Minęło jakieś 15 lat od kiedy uszyłam sobie coś do ubrania. Z tego co pamiętam ostatnie były dwie sukienki letnie, które bardzo lubiłam i chodziłam w nich dopóki nie przytyłam ;)
Nastąpiło kilka okoliczności, które spowodowały poniższe uszytki.
Kolega mojego męża przyniósł mi siatkę ze szmatami znalezionymi gdzieś na strychu i zapytał: "ty się dalej tym szmaciarstwem zajmujesz? bo może ci się to przyda?" A w siatce - między innymi - był śliczny biało-czarny materiał.
Renulek wrzuciła na fb wykrój na kapelusze.
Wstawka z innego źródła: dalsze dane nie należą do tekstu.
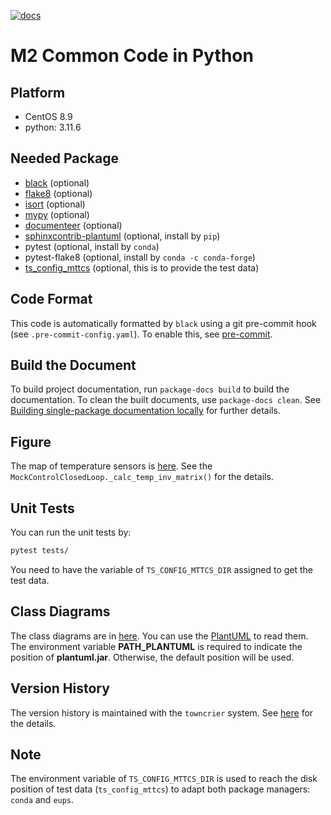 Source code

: [![docs](https://img.shields.io/badge/docs-ts--m2com.lsst.io-brightgreen)](https://ts-m2com.lsst.io/)

# M2 Common Code in Python

## Platform

- CentOS 8.9
- python: 3.11.6

## Needed Package

- [black](https://github.com/psf/black) (optional)
- [flake8](https://github.com/PyCQA/flake8) (optional)
- [isort](https://github.com/PyCQA/isort) (optional)
- [mypy](https://github.com/python/mypy) (optional)
- [documenteer](https://github.com/lsst-sqre/documenteer) (optional)
- [sphinxcontrib-plantuml](https://github.com/sphinx-contrib/plantuml/) (optional, install by `pip`)
- pytest (optional, install by `conda`)
- pytest-flake8 (optional, install by `conda -c conda-forge`)
- [ts_config_mttcs](https://github.com/lsst-ts/ts_config_mttcs) (optional, this is to provide the test data)

## Code Format

This code is automatically formatted by `black` using a git pre-commit hook (see `.pre-commit-config.yaml`).
To enable this, see [pre-commit](https://pre-commit.com).

## Build the Document

To build project documentation, run `package-docs build` to build the documentation.
To clean the built documents, use `package-docs clean`.
See [Building single-package documentation locally](https://developer.lsst.io/stack/building-single-package-docs.html) for further details.

## Figure

The map of temperature sensors is [here](doc/figure/temperature_sensor_map.jpg).
See the `MockControlClosedLoop._calc_temp_inv_matrix()` for the details.

## Unit Tests

You can run the unit tests by:

```bash
pytest tests/
```

You need to have the variable of `TS_CONFIG_MTTCS_DIR` assigned to get the test
data.

## Class Diagrams

The class diagrams are in [here](doc/uml).
You can use the [PlantUML](https://plantuml.com) to read them.
The environment variable **PATH_PLANTUML** is required to indicate the position of **plantuml.jar**.
Otherwise, the default position will be used.

## Version History

The version history is maintained with the `towncrier` system.
See [here](doc/news/README.rst) for the details.

## Note

The environment variable of `TS_CONFIG_MTTCS_DIR` is used to reach the disk position of test data (`ts_config_mttcs`) to adapt both package managers: `conda` and `eups`.
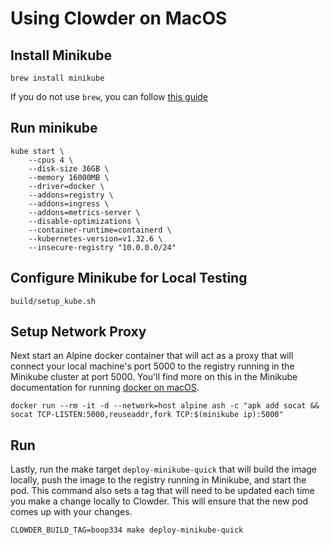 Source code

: # Using Clowder on MacOS

## Install Minikube

``brew install minikube``

If you do not use ``brew``, you can follow [this guide](https://v1-18.docs.kubernetes.io/docs/tasks/tools/install-minikube/)


## Run minikube

```
kube start \
    --cpus 4 \
    --disk-size 36GB \
    --memory 16000MB \
    --driver=docker \
    --addons=registry \
    --addons=ingress \
    --addons=metrics-server \
    --disable-optimizations \
    --container-runtime=containerd \
    --kubernetes-version=v1.32.6 \
    --insecure-registry "10.0.0.0/24"
```
    
## Configure Minikube for Local Testing
```
build/setup_kube.sh
```

## Setup Network Proxy

Next start an Alpine docker container that will act as a proxy that will connect your local machine's port 5000 to the registry running in the Minikube cluster at port 5000. You'll find more on this in the Minikube documentation for running [docker on macOS](https://minikube.sigs.k8s.io/docs/handbook/registry/#enabling-insecure-registries).

```
docker run --rm -it -d --network=host alpine ash -c "apk add socat && socat TCP-LISTEN:5000,reuseaddr,fork TCP:$(minikube ip):5000"
```

## Run

Lastly, run the make target `deploy-minikube-quick` that will build the image locally, push the image to the registry running in Minikube, and start the pod. This command also sets a tag that will need to be updated each time you make a change locally to Clowder. This will ensure that the new pod comes up with your changes. 
```
CLOWDER_BUILD_TAG=boop334 make deploy-minikube-quick
```

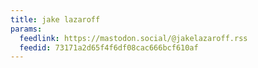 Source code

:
```yaml
---
title: jake lazaroff
params:
  feedlink: https://mastodon.social/@jakelazaroff.rss
  feedid: 73171a2d65f4f6df08cac666bcf610af
---
```

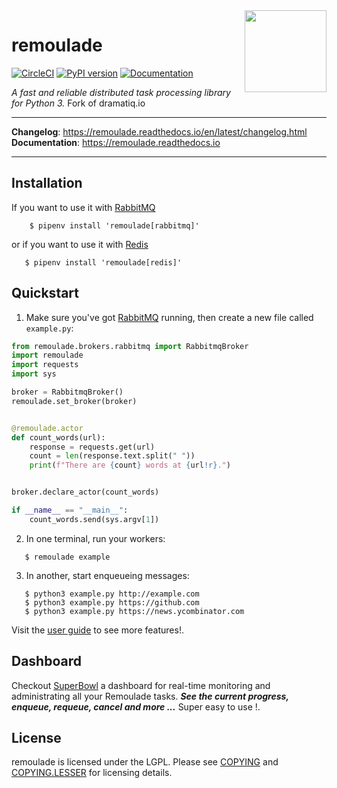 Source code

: <img src="https://remoulade.readthedocs.io/en/latest/_static/logo.png" align="right" width="131" />

# remoulade

[![CircleCI](https://circleci.com/gh/wiremind/remoulade.svg?style=svg)](https://circleci.com/gh/wiremind/remoulade)
[![PyPI version](https://badge.fury.io/py/remoulade.svg)](https://badge.fury.io/py/remoulade)
[![Documentation](https://img.shields.io/badge/doc-latest-brightgreen.svg)](http://remoulade.readthedocs.io)

*A fast and reliable distributed task processing library for Python 3.* Fork of dramatiq.io

<hr/>

**Changelog**: https://remoulade.readthedocs.io/en/latest/changelog.html <br/>
**Documentation**: https://remoulade.readthedocs.io

<hr/>


## Installation

If you want to use it with [RabbitMQ]
```console
    $ pipenv install 'remoulade[rabbitmq]'
```

or if you want to use it with [Redis]

```console
   $ pipenv install 'remoulade[redis]'
```

## Quickstart

1. Make sure you've got [RabbitMQ] running, then create a new file called
`example.py`:

``` python
from remoulade.brokers.rabbitmq import RabbitmqBroker
import remoulade
import requests
import sys

broker = RabbitmqBroker()
remoulade.set_broker(broker)


@remoulade.actor
def count_words(url):
    response = requests.get(url)
    count = len(response.text.split(" "))
    print(f"There are {count} words at {url!r}.")


broker.declare_actor(count_words)

if __name__ == "__main__":
    count_words.send(sys.argv[1])
```

2. In one terminal, run your workers:
```console
   $ remoulade example
```

3. In another, start enqueueing messages:
```console
   $ python3 example.py http://example.com
   $ python3 example.py https://github.com
   $ python3 example.py https://news.ycombinator.com
```

Visit the [user guide] to see more features!.

## Dashboard

Checkout [SuperBowl](https://github.com/wiremind/super-bowl) a dashboard for real-time monitoring and administrating all your Remoulade tasks.
***See the current progress, enqueue, requeue, cancel and more ...***
Super easy to use !.

## License

remoulade is licensed under the LGPL.  Please see [COPYING] and
[COPYING.LESSER] for licensing details.


[COPYING.LESSER]: https://github.com/wiremind/remoulade/blob/master/COPYING.LESSER
[COPYING]: https://github.com/wiremind/remoulade/blob/master/COPYING
[RabbitMQ]: https://www.rabbitmq.com/
[Redis]: https://redis.io
[user guide]: https://remoulade.readthedocs.io/en/latest/guide.html
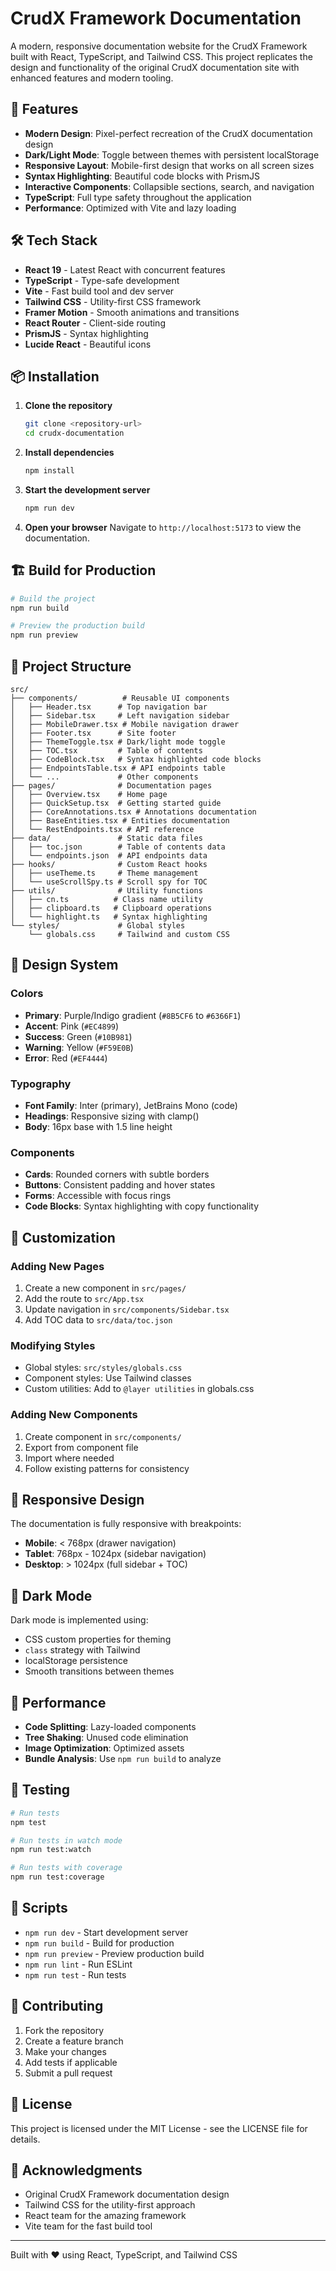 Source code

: # CrudX Framework Documentation

A modern, responsive documentation website for the CrudX Framework built with React, TypeScript, and Tailwind CSS. This project replicates the design and functionality of the original CrudX documentation site with enhanced features and modern tooling.

## 🚀 Features

- **Modern Design**: Pixel-perfect recreation of the CrudX documentation design
- **Dark/Light Mode**: Toggle between themes with persistent localStorage
- **Responsive Layout**: Mobile-first design that works on all screen sizes
- **Syntax Highlighting**: Beautiful code blocks with PrismJS
- **Interactive Components**: Collapsible sections, search, and navigation
- **TypeScript**: Full type safety throughout the application
- **Performance**: Optimized with Vite and lazy loading

## 🛠️ Tech Stack

- **React 19** - Latest React with concurrent features
- **TypeScript** - Type-safe development
- **Vite** - Fast build tool and dev server
- **Tailwind CSS** - Utility-first CSS framework
- **Framer Motion** - Smooth animations and transitions
- **React Router** - Client-side routing
- **PrismJS** - Syntax highlighting
- **Lucide React** - Beautiful icons

## 📦 Installation

1. **Clone the repository**
   ```bash
   git clone <repository-url>
   cd crudx-documentation
   ```

2. **Install dependencies**
   ```bash
   npm install
   ```

3. **Start the development server**
   ```bash
   npm run dev
   ```

4. **Open your browser**
   Navigate to `http://localhost:5173` to view the documentation.

## 🏗️ Build for Production

```bash
# Build the project
npm run build

# Preview the production build
npm run preview
```

## 📁 Project Structure

```
src/
├── components/          # Reusable UI components
│   ├── Header.tsx      # Top navigation bar
│   ├── Sidebar.tsx     # Left navigation sidebar
│   ├── MobileDrawer.tsx # Mobile navigation drawer
│   ├── Footer.tsx      # Site footer
│   ├── ThemeToggle.tsx # Dark/light mode toggle
│   ├── TOC.tsx         # Table of contents
│   ├── CodeBlock.tsx   # Syntax highlighted code blocks
│   ├── EndpointsTable.tsx # API endpoints table
│   └── ...             # Other components
├── pages/              # Documentation pages
│   ├── Overview.tsx    # Home page
│   ├── QuickSetup.tsx  # Getting started guide
│   ├── CoreAnnotations.tsx # Annotations documentation
│   ├── BaseEntities.tsx # Entities documentation
│   └── RestEndpoints.tsx # API reference
├── data/               # Static data files
│   ├── toc.json        # Table of contents data
│   └── endpoints.json  # API endpoints data
├── hooks/              # Custom React hooks
│   ├── useTheme.ts     # Theme management
│   └── useScrollSpy.ts # Scroll spy for TOC
├── utils/              # Utility functions
│   ├── cn.ts          # Class name utility
│   ├── clipboard.ts   # Clipboard operations
│   └── highlight.ts   # Syntax highlighting
└── styles/             # Global styles
    └── globals.css     # Tailwind and custom CSS
```

## 🎨 Design System

### Colors
- **Primary**: Purple/Indigo gradient (`#8B5CF6` to `#6366F1`)
- **Accent**: Pink (`#EC4899`)
- **Success**: Green (`#10B981`)
- **Warning**: Yellow (`#F59E0B`)
- **Error**: Red (`#EF4444`)

### Typography
- **Font Family**: Inter (primary), JetBrains Mono (code)
- **Headings**: Responsive sizing with clamp()
- **Body**: 16px base with 1.5 line height

### Components
- **Cards**: Rounded corners with subtle borders
- **Buttons**: Consistent padding and hover states
- **Forms**: Accessible with focus rings
- **Code Blocks**: Syntax highlighting with copy functionality

## 🔧 Customization

### Adding New Pages
1. Create a new component in `src/pages/`
2. Add the route to `src/App.tsx`
3. Update navigation in `src/components/Sidebar.tsx`
4. Add TOC data to `src/data/toc.json`

### Modifying Styles
- Global styles: `src/styles/globals.css`
- Component styles: Use Tailwind classes
- Custom utilities: Add to `@layer utilities` in globals.css

### Adding New Components
1. Create component in `src/components/`
2. Export from component file
3. Import where needed
4. Follow existing patterns for consistency

## 📱 Responsive Design

The documentation is fully responsive with breakpoints:
- **Mobile**: < 768px (drawer navigation)
- **Tablet**: 768px - 1024px (sidebar navigation)
- **Desktop**: > 1024px (full sidebar + TOC)

## 🌙 Dark Mode

Dark mode is implemented using:
- CSS custom properties for theming
- `class` strategy with Tailwind
- localStorage persistence
- Smooth transitions between themes

## 🚀 Performance

- **Code Splitting**: Lazy-loaded components
- **Tree Shaking**: Unused code elimination
- **Image Optimization**: Optimized assets
- **Bundle Analysis**: Use `npm run build` to analyze

## 🧪 Testing

```bash
# Run tests
npm test

# Run tests in watch mode
npm run test:watch

# Run tests with coverage
npm run test:coverage
```

## 📝 Scripts

- `npm run dev` - Start development server
- `npm run build` - Build for production
- `npm run preview` - Preview production build
- `npm run lint` - Run ESLint
- `npm run test` - Run tests

## 🤝 Contributing

1. Fork the repository
2. Create a feature branch
3. Make your changes
4. Add tests if applicable
5. Submit a pull request

## 📄 License

This project is licensed under the MIT License - see the LICENSE file for details.

## 🙏 Acknowledgments

- Original CrudX Framework documentation design
- Tailwind CSS for the utility-first approach
- React team for the amazing framework
- Vite team for the fast build tool

---

Built with ❤️ using React, TypeScript, and Tailwind CSS
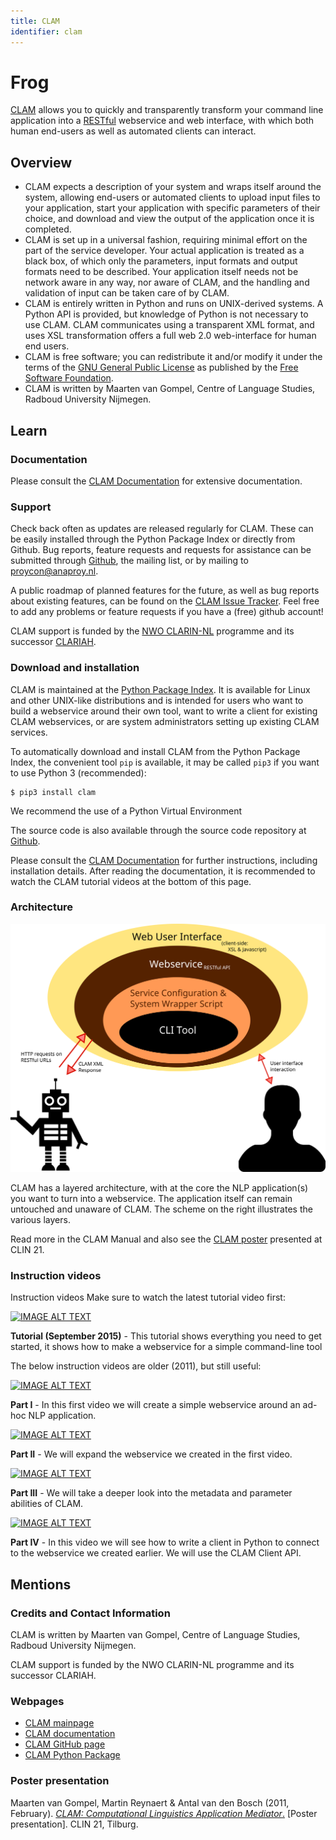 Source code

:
 ```yaml
---
title: CLAM
identifier: clam
---
```


# Frog

[CLAM](https://proycon.github.io/clam/) allows you to quickly and transparently transform your command line application into a [RESTful](https://en.wikipedia.org/wiki/REST) webservice and web interface, with which both human end-users as well as automated clients can interact.

## Overview

* CLAM expects a description of your system and wraps itself around the system, allowing end-users or automated clients to upload input files to your application, start your application with specific parameters of their choice, and download and view the output of the application once it is completed.
* CLAM is set up in a universal fashion, requiring minimal effort on the part of the service developer. Your actual application is treated as a black box, of which only the parameters, input formats and output formats need to be described. Your application itself needs not be network aware in any way, nor aware of CLAM, and the handling and validation of input can be taken care of by CLAM.
* CLAM is entirely written in Python and runs on UNIX-derived systems. A Python API is provided, but knowledge of Python is not necessary to use CLAM. CLAM communicates using a transparent XML format, and uses XSL transformation offers a full web 2.0 web-interface for human end users.
* CLAM is free software; you can redistribute it and/or modify it under the terms of the [GNU General Public License](https://www.gnu.org/licenses/gpl-3.0.html) as published by the [Free Software Foundation](https://www.fsf.org/).
* CLAM is written by Maarten van Gompel, Centre of Language Studies, Radboud University Nijmegen.




## Learn

### Documentation

Please consult the [CLAM Documentation](https://clam.readthedocs.io/en/stable/) for extensive documentation.

### Support

Check back often as updates are released regularly for CLAM. These can be easily installed through the Python Package Index or directly from Github. Bug reports, feature requests and requests for assistance can be submitted through [Github](https://github.com/proycon/clam/issues?q=is%3Aopen), the mailing list, or by mailing to [proycon@anaproy.nl](mailto:proycon@anaproy.nl).

A public roadmap of planned features for the future, as well as bug reports about existing features, can be found on the [CLAM Issue Tracker](https://github.com/proycon/clam/issues?q=is%3Aopen). Feel free to add any problems or feature requests if you have a (free) github account!

CLAM support is funded by the [NWO CLARIN-NL](https://www.clarin.nl/) programme and its successor [CLARIAH](https://www.clariah.nl/).

### Download and installation

CLAM is maintained at the [Python Package Index](https://pypi.org/project/CLAM/). It is available for Linux and other UNIX-like distributions and is intended for users who want to build a webservice around their own tool, want to write a client for existing CLAM webservices, or are system administrators setting up existing CLAM services.

To automatically download and install CLAM from the Python Package Index, the convenient tool ``pip`` is available, it may be called ``pip3`` if you want to use Python 3 (recommended):

```
$ pip3 install clam
```

We recommend the use of a Python Virtual Environment

The source code is also available through the source code repository at [Github](https://github.com/proycon/clam).

Please consult the [CLAM Documentation](https://clam.readthedocs.io/en/stable/) for further instructions, including installation details. After reading the documentation, it is recommended to watch the CLAM tutorial videos at the bottom of this page.

### Architecture

![CLAM's architecture](https://github.com/CLARIAH/ineo-content/blob/master/media/clam_architecture.png)

CLAM has a layered architecture, with at the core the NLP application(s) you want to turn into a webservice. The application itself can remain untouched and unaware of CLAM. The scheme on the right illustrates the various layers.

Read more in the CLAM Manual and also see the [CLAM poster](https://proycon.github.io/clam/clam_poster.png) presented at CLIN 21.

### Instruction videos

Instruction videos
Make sure to watch the latest tutorial video first:

[![IMAGE ALT TEXT](http://img.youtube.com/vi/GyRvaO6omEo/0.jpg)](http://www.youtube.com/watch?v=GyRvaO6omEo "CLAM tutorial")

**Tutorial (September 2015)** - This tutorial shows everything you need to get started, it shows how to make a webservice for a simple command-line tool

The below instruction videos are older (2011), but still useful:

[![IMAGE ALT TEXT](http://img.youtube.com/vi/T9B3wKLLXYo/0.jpg)](http://www.youtube.com/watch?v=T9B3wKLLXYo "CLAM tutorial")

**Part I** - In this first video we will create a simple webservice around an ad-hoc NLP application.

[![IMAGE ALT TEXT](http://img.youtube.com/vi/jLQN_X8sinA/0.jpg)](http://www.youtube.com/watch?v=jLQN_X8sinA "CLAM tutorial")

**Part II** - We will expand the webservice we created in the first video.

[![IMAGE ALT TEXT](http://img.youtube.com/vi/ydbAUJPowrQ/0.jpg)](http://www.youtube.com/watch?v=ydbAUJPowrQ "CLAM tutorial")

**Part III** - We will take a deeper look into the metadata and parameter abilities of CLAM.

[![IMAGE ALT TEXT](http://img.youtube.com/vi/guvtndqjVds/0.jpg)](http://www.youtube.com/watch?v=guvtndqjVds "CLAM tutorial")

**Part IV** - In this video we will see how to write a client in Python to connect to the webservice we created earlier. We will use the CLAM Client API.

## Mentions

### Credits and Contact Information

CLAM is written by Maarten van Gompel, Centre of Language Studies, Radboud University Nijmegen.

CLAM support is funded by the NWO CLARIN-NL programme and its successor CLARIAH.

### Webpages

* [CLAM mainpage](https://github.com/proycon/clam/)
* [CLAM documentation](https://clam.readthedocs.io/en/stable/)
* [CLAM GitHub page](https://github.com/proycon/clam/)
* [CLAM Python Package](https://pypi.org/project/CLAM/)

### Poster presentation

Maarten van Gompel, Martin Reynaert & Antal van den Bosch (2011, February). [*CLAM: Computational Linguistics Application Mediator*.](https://proycon.github.io/clam/clam_poster.png) [Poster presentation]. CLIN 21, Tilburg.
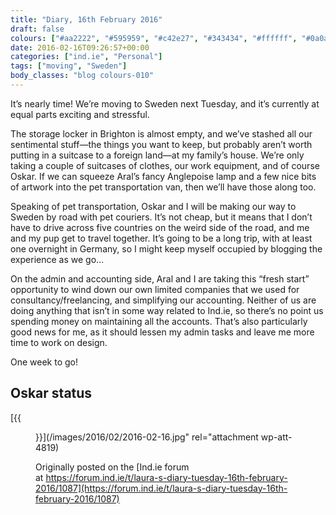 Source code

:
 ```yaml
---
title: "Diary, 16th February 2016"
draft: false
colours: ["#aa2222", "#595959", "#c42e27", "#343434", "#ffffff", "#0a0a0a", "#ffffff"]
date: 2016-02-16T09:26:57+00:00
categories: ["ind.ie", "Personal"]
tags: ["moving", "Sweden"]
body_classes: "blog colours-010"
---
```


It’s nearly time! We’re moving to Sweden next Tuesday, and it’s currently at equal parts exciting and stressful.

The storage locker in Brighton is almost empty, and we’ve stashed all our sentimental stuff—the things you want to keep, but probably aren’t worth putting in a suitcase to a foreign land—at my family’s house. We’re only taking a couple of suitcases of clothes, our work equipment, and of course Oskar. If we can squeeze Aral’s fancy Anglepoise lamp and a few nice bits of artwork into the pet transportation van, then we’ll have those along too.

Speaking of pet transportation, Oskar and I will be making our way to Sweden by road with pet couriers. It’s not cheap, but it means that I don’t have to drive across five countries on the weird side of the road, and me and my pup get to travel together. It’s going to be a long trip, with at least one overnight in Germany, so I might keep myself occupied by blogging the experience as we go…

On the admin and accounting side, Aral and I are taking this “fresh start” opportunity to wind down our own limited companies that we used for consultancy/freelancing, and simplifying our accounting. Neither of us are doing anything that isn’t in some way related to Ind.ie, so there’s no point us spending money on maintaining all the accounts. That’s also particularly good news for me, as it should lessen my admin tasks and leave me more time to work on design.

One week to go!

## Oskar status

[{{<figure class="wp-caption aligncenter wp-image-4819 size-full" src="/images/2016/02/2016-02-16.jpg" alt="Oskar the dog lying curled up on a leather sofa" width="800" height="600" caption="If I look cute, I won’t be told off for being on the sofa…">}}](/images/2016/02/2016-02-16.jpg" rel="attachment wp-att-4819)

Originally posted on the [Ind.ie forum at https://forum.ind.ie/t/laura-s-diary-tuesday-16th-february-2016/1087](https://forum.ind.ie/t/laura-s-diary-tuesday-16th-february-2016/1087)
Nie wiedziała jaką mi sprawi frajdę ;)
No to uszyłam spódnicę, a potem do niej kapelusz do kompletu. Kapelusz z wykroju a spódnicę jakoś tak, na oko. W trakcie szycia musiałam ją zwęzić, bo zrobiłam za szeroką, co mnie niezmiernie ucieszyło ;). Całość prezentuje się tak:
Spódnica ma satynową haleczkę:
Uszyta profesjonalnie a nie jakieś barachło (byłoby bardziej profesjonalnie gdybym kilka lat temu nie sprzedała coverlocka. Myślałam, że już mi się nie przyda...)
Kapelusz zupełnie nie w moim stylu. Albo go komuś podaruje, albo go przerobię.
Wystarczy zmniejszyć rondo i już będzie w moim stylu. Tak jak ten:
Uszyłam go z obciętych nogawek jeansów. Dzięki temu nie musiałam dawać flizeliny, bo jeans jest gruby.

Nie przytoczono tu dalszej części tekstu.